Which lines of the entries below run from the one holding "Coins forking off" to the one holding "different products on a free market and", inclusive? Set down exactly those lines and no others.

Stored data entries

*-*-*

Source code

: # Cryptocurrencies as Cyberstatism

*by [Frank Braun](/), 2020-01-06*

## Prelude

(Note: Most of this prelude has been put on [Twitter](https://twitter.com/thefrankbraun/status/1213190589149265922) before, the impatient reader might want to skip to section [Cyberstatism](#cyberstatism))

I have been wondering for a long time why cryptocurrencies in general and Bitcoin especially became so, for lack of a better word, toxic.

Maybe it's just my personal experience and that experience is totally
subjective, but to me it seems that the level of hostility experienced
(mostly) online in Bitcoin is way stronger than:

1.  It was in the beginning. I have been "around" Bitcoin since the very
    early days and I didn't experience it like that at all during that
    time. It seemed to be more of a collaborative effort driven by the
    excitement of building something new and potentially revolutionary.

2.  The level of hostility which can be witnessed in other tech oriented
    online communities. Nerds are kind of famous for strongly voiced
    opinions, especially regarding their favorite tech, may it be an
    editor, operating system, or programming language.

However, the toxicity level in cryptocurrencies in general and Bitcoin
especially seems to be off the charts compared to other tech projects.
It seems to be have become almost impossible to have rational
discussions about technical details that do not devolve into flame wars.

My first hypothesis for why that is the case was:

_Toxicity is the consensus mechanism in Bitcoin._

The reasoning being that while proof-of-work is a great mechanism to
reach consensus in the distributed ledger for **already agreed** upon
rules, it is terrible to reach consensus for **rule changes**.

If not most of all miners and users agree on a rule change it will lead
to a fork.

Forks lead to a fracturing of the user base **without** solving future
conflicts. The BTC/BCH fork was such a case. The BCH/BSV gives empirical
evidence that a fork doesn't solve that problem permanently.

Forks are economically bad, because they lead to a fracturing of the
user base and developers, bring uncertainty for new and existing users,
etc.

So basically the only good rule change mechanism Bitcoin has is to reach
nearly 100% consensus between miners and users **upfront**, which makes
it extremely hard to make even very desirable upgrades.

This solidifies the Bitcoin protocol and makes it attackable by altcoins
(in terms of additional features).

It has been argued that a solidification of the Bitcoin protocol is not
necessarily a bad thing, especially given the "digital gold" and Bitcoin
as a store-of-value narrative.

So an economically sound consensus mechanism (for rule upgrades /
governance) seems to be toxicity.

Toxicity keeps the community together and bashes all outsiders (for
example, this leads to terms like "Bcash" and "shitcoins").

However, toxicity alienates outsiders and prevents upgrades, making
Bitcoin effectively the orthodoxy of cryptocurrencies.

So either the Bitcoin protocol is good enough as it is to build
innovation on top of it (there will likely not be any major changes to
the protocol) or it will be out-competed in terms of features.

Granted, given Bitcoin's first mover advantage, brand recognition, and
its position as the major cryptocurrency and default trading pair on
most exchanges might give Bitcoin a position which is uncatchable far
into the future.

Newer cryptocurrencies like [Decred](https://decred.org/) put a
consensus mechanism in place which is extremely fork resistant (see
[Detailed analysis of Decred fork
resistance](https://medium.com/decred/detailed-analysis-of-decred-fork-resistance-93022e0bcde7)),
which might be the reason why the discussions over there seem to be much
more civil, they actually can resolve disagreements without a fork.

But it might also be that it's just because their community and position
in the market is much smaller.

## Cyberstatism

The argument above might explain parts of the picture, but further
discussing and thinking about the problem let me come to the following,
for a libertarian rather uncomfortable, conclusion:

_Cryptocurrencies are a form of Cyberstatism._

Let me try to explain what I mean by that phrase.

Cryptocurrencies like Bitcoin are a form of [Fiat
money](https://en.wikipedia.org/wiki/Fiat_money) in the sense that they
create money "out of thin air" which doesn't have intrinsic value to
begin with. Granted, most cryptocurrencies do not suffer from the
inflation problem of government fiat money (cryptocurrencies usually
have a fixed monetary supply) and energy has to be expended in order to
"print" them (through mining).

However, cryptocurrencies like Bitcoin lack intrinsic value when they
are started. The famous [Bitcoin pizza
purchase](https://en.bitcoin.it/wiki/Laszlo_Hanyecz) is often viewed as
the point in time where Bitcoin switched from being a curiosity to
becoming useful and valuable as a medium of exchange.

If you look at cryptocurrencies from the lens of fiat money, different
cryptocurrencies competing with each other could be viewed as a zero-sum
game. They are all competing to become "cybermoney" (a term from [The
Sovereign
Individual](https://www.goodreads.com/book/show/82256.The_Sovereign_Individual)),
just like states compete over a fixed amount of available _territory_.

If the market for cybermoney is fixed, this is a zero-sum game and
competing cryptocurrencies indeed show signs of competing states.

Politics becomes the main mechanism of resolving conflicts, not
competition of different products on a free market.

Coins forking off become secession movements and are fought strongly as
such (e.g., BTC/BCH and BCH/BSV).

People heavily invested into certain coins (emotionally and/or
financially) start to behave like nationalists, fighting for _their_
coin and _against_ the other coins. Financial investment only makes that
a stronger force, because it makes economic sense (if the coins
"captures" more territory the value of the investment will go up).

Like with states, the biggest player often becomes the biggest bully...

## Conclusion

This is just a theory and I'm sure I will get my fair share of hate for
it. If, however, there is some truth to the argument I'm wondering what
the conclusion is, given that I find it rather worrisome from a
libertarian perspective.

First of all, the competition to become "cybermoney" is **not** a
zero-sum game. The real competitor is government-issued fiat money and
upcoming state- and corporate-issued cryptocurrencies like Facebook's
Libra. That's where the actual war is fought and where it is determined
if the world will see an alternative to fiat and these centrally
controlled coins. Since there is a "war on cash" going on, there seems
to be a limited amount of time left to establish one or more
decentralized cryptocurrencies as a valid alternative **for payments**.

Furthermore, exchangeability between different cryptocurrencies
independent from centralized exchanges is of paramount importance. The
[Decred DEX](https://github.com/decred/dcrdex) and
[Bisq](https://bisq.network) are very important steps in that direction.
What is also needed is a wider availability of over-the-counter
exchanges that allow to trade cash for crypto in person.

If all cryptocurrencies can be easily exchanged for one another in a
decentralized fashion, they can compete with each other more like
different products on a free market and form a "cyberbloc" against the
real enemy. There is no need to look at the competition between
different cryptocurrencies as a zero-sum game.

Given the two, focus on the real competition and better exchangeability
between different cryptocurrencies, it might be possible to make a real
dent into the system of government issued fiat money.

*-*-*

» **Result**
Coins forking off become secession movements and are fought strongly as
such (e.g., BTC/BCH and BCH/BSV).

People heavily invested into certain coins (emotionally and/or
financially) start to behave like nationalists, fighting for _their_
coin and _against_ the other coins. Financial investment only makes that
a stronger force, because it makes economic sense (if the coins
"captures" more territory the value of the investment will go up).

Like with states, the biggest player often becomes the biggest bully...

## Conclusion

This is just a theory and I'm sure I will get my fair share of hate for
it. If, however, there is some truth to the argument I'm wondering what
the conclusion is, given that I find it rather worrisome from a
libertarian perspective.

First of all, the competition to become "cybermoney" is **not** a
zero-sum game. The real competitor is government-issued fiat money and
upcoming state- and corporate-issued cryptocurrencies like Facebook's
Libra. That's where the actual war is fought and where it is determined
if the world will see an alternative to fiat and these centrally
controlled coins. Since there is a "war on cash" going on, there seems
to be a limited amount of time left to establish one or more
decentralized cryptocurrencies as a valid alternative **for payments**.

Furthermore, exchangeability between different cryptocurrencies
independent from centralized exchanges is of paramount importance. The
[Decred DEX](https://github.com/decred/dcrdex) and
[Bisq](https://bisq.network) are very important steps in that direction.
What is also needed is a wider availability of over-the-counter
exchanges that allow to trade cash for crypto in person.

If all cryptocurrencies can be easily exchanged for one another in a
decentralized fashion, they can compete with each other more like
different products on a free market and form a "cyberbloc" against the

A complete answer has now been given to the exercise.